Pendekatan Diplomatik Baru dalam Sengketa Ambalat: Dari SBY ke Prabowo
JAKARTA-MALAYSIA, kiprahkita.com –Sengketa wilayah Ambalat di Laut Sulawesi telah lama menjadi titik panas dalam hubungan diplomatik antara Indonesia dan Malaysia. Blok ini kaya akan sumber daya alam, khususnya minyak dan gas, sehingga menjadi wilayah strategis yang diklaim oleh kedua negara. Meskipun konflik ini tidak pernah berkembang menjadi konfrontasi bersenjata terbuka, ketegangan kerap muncul dari aktivitas patroli militer maupun pengeboran eksploratif yang dilakukan di wilayah yang tumpang tindih.
![]() |
Pendekatan Kolaboratif Ala Prabowo |
Pada masa pemerintahan Presiden Susilo Bambang Yudhoyono (SBY), pendekatan yang diambil adalah tegas namun tetap mengedepankan jalur diplomasi.

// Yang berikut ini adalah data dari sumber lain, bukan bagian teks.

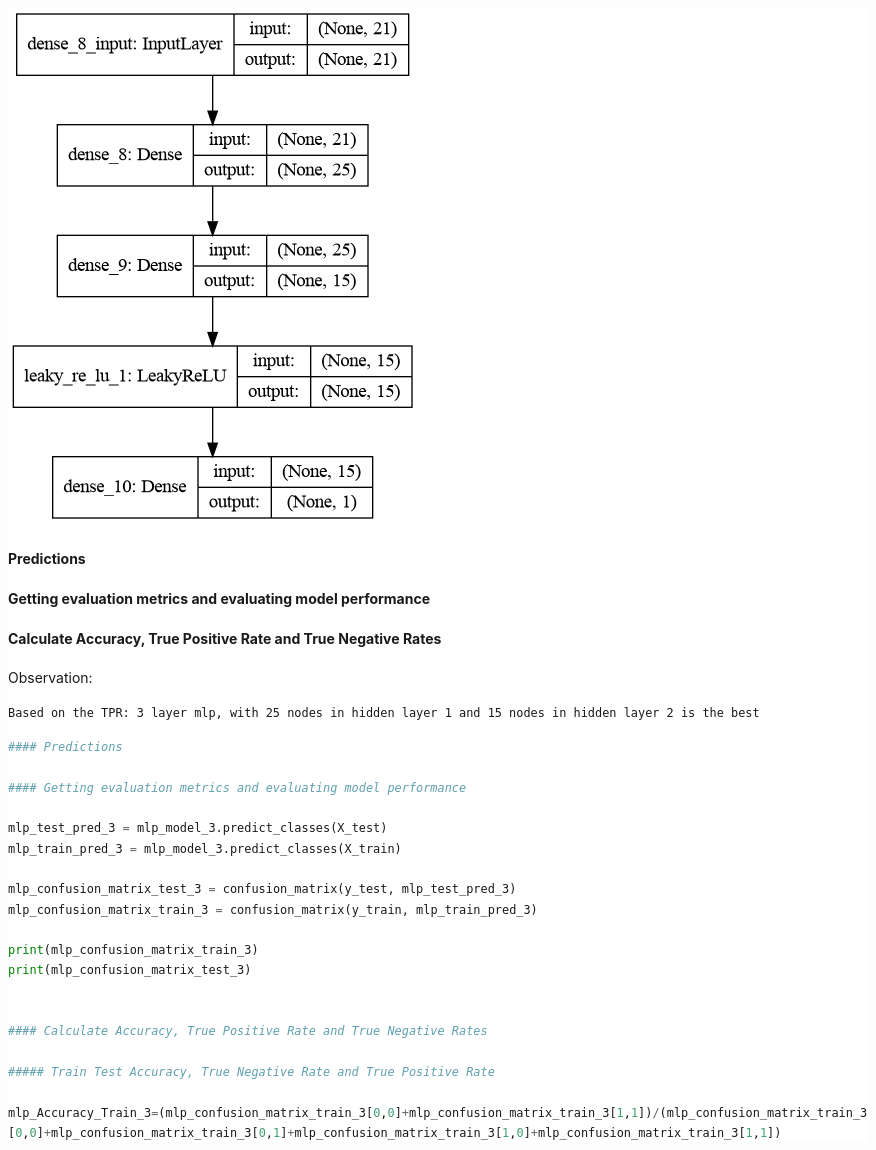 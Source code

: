 ![png](output_93_4.png)



#### Predictions

#### Getting evaluation metrics and evaluating model performance

#### Calculate Accuracy, True Positive Rate and True Negative Rates

Observation:

    Based on the TPR: 3 layer mlp, with 25 nodes in hidden layer 1 and 15 nodes in hidden layer 2 is the best 


```python
#### Predictions

#### Getting evaluation metrics and evaluating model performance

mlp_test_pred_3 = mlp_model_3.predict_classes(X_test)
mlp_train_pred_3 = mlp_model_3.predict_classes(X_train)

mlp_confusion_matrix_test_3 = confusion_matrix(y_test, mlp_test_pred_3)
mlp_confusion_matrix_train_3 = confusion_matrix(y_train, mlp_train_pred_3)

print(mlp_confusion_matrix_train_3)
print(mlp_confusion_matrix_test_3)


#### Calculate Accuracy, True Positive Rate and True Negative Rates

##### Train Test Accuracy, True Negative Rate and True Positive Rate

mlp_Accuracy_Train_3=(mlp_confusion_matrix_train_3[0,0]+mlp_confusion_matrix_train_3[1,1])/(mlp_confusion_matrix_train_3[0,0]+mlp_confusion_matrix_train_3[0,1]+mlp_confusion_matrix_train_3[1,0]+mlp_confusion_matrix_train_3[1,1])
``` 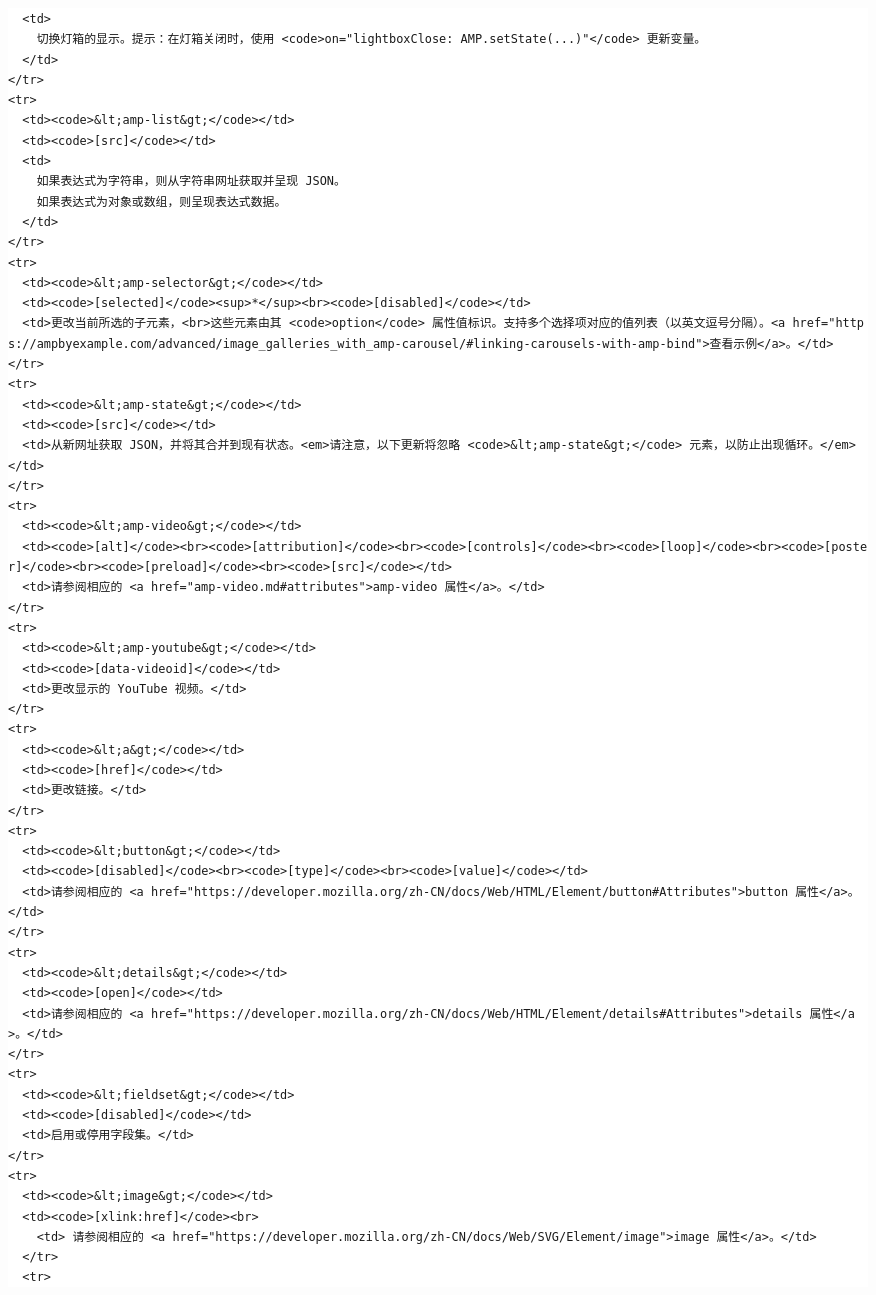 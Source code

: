      <td>
        切换灯箱的显示。提示：在灯箱关闭时，使用 <code>on="lightboxClose: AMP.setState(...)"</code> 更新变量。
      </td>
    </tr>
    <tr>
      <td><code>&lt;amp-list&gt;</code></td>
      <td><code>[src]</code></td>
      <td>
        如果表达式为字符串，则从字符串网址获取并呈现 JSON。
        如果表达式为对象或数组，则呈现表达式数据。
      </td>
    </tr>
    <tr>
      <td><code>&lt;amp-selector&gt;</code></td>
      <td><code>[selected]</code><sup>*</sup><br><code>[disabled]</code></td>
      <td>更改当前所选的子元素，<br>这些元素由其 <code>option</code> 属性值标识。支持多个选择项对应的值列表（以英文逗号分隔）。<a href="https://ampbyexample.com/advanced/image_galleries_with_amp-carousel/#linking-carousels-with-amp-bind">查看示例</a>。</td>
    </tr>
    <tr>
      <td><code>&lt;amp-state&gt;</code></td>
      <td><code>[src]</code></td>
      <td>从新网址获取 JSON，并将其合并到现有状态。<em>请注意，以下更新将忽略 <code>&lt;amp-state&gt;</code> 元素，以防止出现循环。</em></td>
    </tr>
    <tr>
      <td><code>&lt;amp-video&gt;</code></td>
      <td><code>[alt]</code><br><code>[attribution]</code><br><code>[controls]</code><br><code>[loop]</code><br><code>[poster]</code><br><code>[preload]</code><br><code>[src]</code></td>
      <td>请参阅相应的 <a href="amp-video.md#attributes">amp-video 属性</a>。</td>
    </tr>
    <tr>
      <td><code>&lt;amp-youtube&gt;</code></td>
      <td><code>[data-videoid]</code></td>
      <td>更改显示的 YouTube 视频。</td>
    </tr>
    <tr>
      <td><code>&lt;a&gt;</code></td>
      <td><code>[href]</code></td>
      <td>更改链接。</td>
    </tr>
    <tr>
      <td><code>&lt;button&gt;</code></td>
      <td><code>[disabled]</code><br><code>[type]</code><br><code>[value]</code></td>
      <td>请参阅相应的 <a href="https://developer.mozilla.org/zh-CN/docs/Web/HTML/Element/button#Attributes">button 属性</a>。</td>
    </tr>
    <tr>
      <td><code>&lt;details&gt;</code></td>
      <td><code>[open]</code></td>
      <td>请参阅相应的 <a href="https://developer.mozilla.org/zh-CN/docs/Web/HTML/Element/details#Attributes">details 属性</a>。</td>
    </tr>
    <tr>
      <td><code>&lt;fieldset&gt;</code></td>
      <td><code>[disabled]</code></td>
      <td>启用或停用字段集。</td>
    </tr>
    <tr>
      <td><code>&lt;image&gt;</code></td>
      <td><code>[xlink:href]</code><br>
        <td> 请参阅相应的 <a href="https://developer.mozilla.org/zh-CN/docs/Web/SVG/Element/image">image 属性</a>。</td>
      </tr>
      <tr> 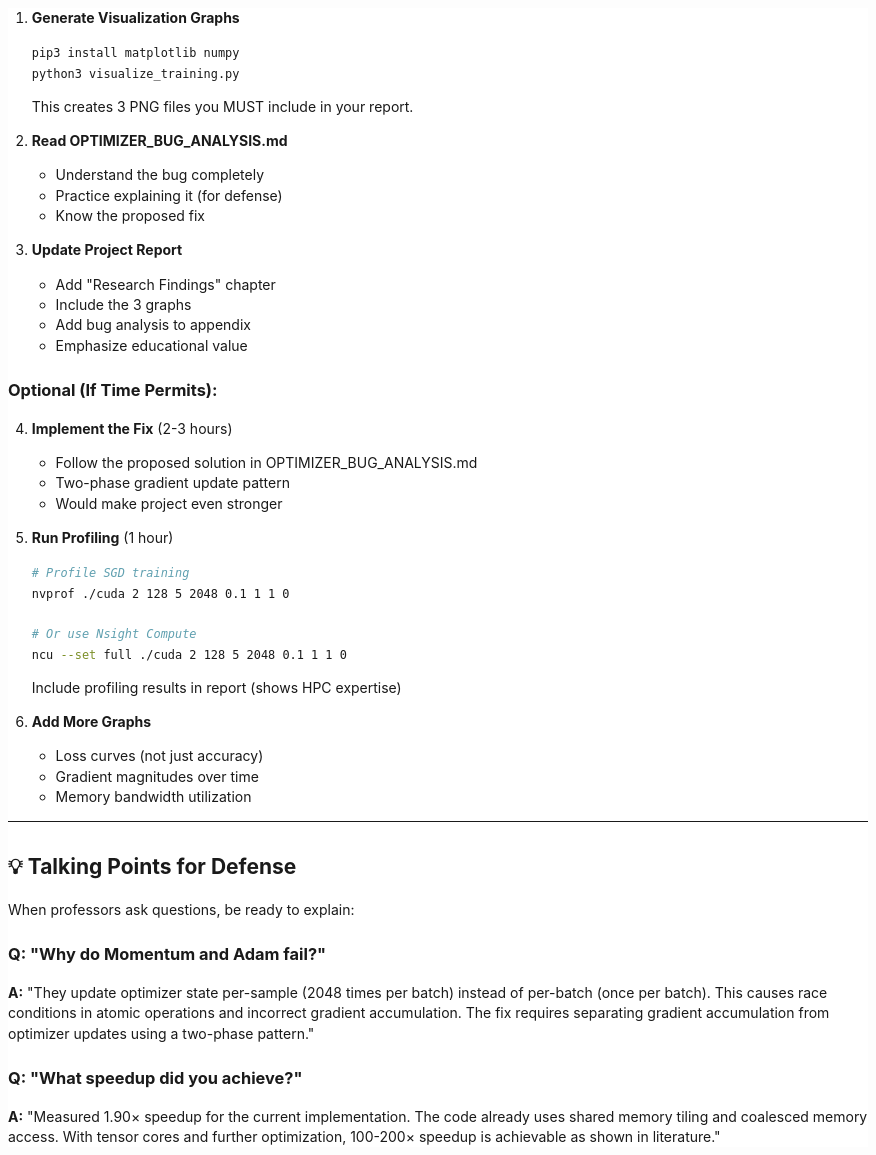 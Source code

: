 1. **Generate Visualization Graphs**
   ```bash
   pip3 install matplotlib numpy
   python3 visualize_training.py
   ```
   This creates 3 PNG files you MUST include in your report.

2. **Read OPTIMIZER_BUG_ANALYSIS.md**
   - Understand the bug completely
   - Practice explaining it (for defense)
   - Know the proposed fix

3. **Update Project Report**
   - Add "Research Findings" chapter
   - Include the 3 graphs
   - Add bug analysis to appendix
   - Emphasize educational value

### Optional (If Time Permits):

4. **Implement the Fix** (2-3 hours)
   - Follow the proposed solution in OPTIMIZER_BUG_ANALYSIS.md
   - Two-phase gradient update pattern
   - Would make project even stronger

5. **Run Profiling** (1 hour)
   ```bash
   # Profile SGD training
   nvprof ./cuda 2 128 5 2048 0.1 1 1 0

   # Or use Nsight Compute
   ncu --set full ./cuda 2 128 5 2048 0.1 1 1 0
   ```
   Include profiling results in report (shows HPC expertise)

6. **Add More Graphs**
   - Loss curves (not just accuracy)
   - Gradient magnitudes over time
   - Memory bandwidth utilization

---

## 💡 Talking Points for Defense

When professors ask questions, be ready to explain:

### Q: "Why do Momentum and Adam fail?"
**A:** "They update optimizer state per-sample (2048 times per batch) instead of
per-batch (once per batch). This causes race conditions in atomic operations and
incorrect gradient accumulation. The fix requires separating gradient accumulation
from optimizer updates using a two-phase pattern."

### Q: "What speedup did you achieve?"
**A:** "Measured 1.90× speedup for the current implementation. The code already
uses shared memory tiling and coalesced memory access. With tensor cores and
further optimization, 100-200× speedup is achievable as shown in literature."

SBY menyatakan bahwa mempertahankan kedaulatan adalah kewajiban negara, namun penyelesaiannya harus tetap berada dalam koridor perundingan dan negosiasi damai. Ini menegaskan komitmen Indonesia terhadap hukum internasional dan mekanisme penyelesaian sengketa secara damai, tanpa mengorbankan prinsip-prinsip kedaulatan nasional.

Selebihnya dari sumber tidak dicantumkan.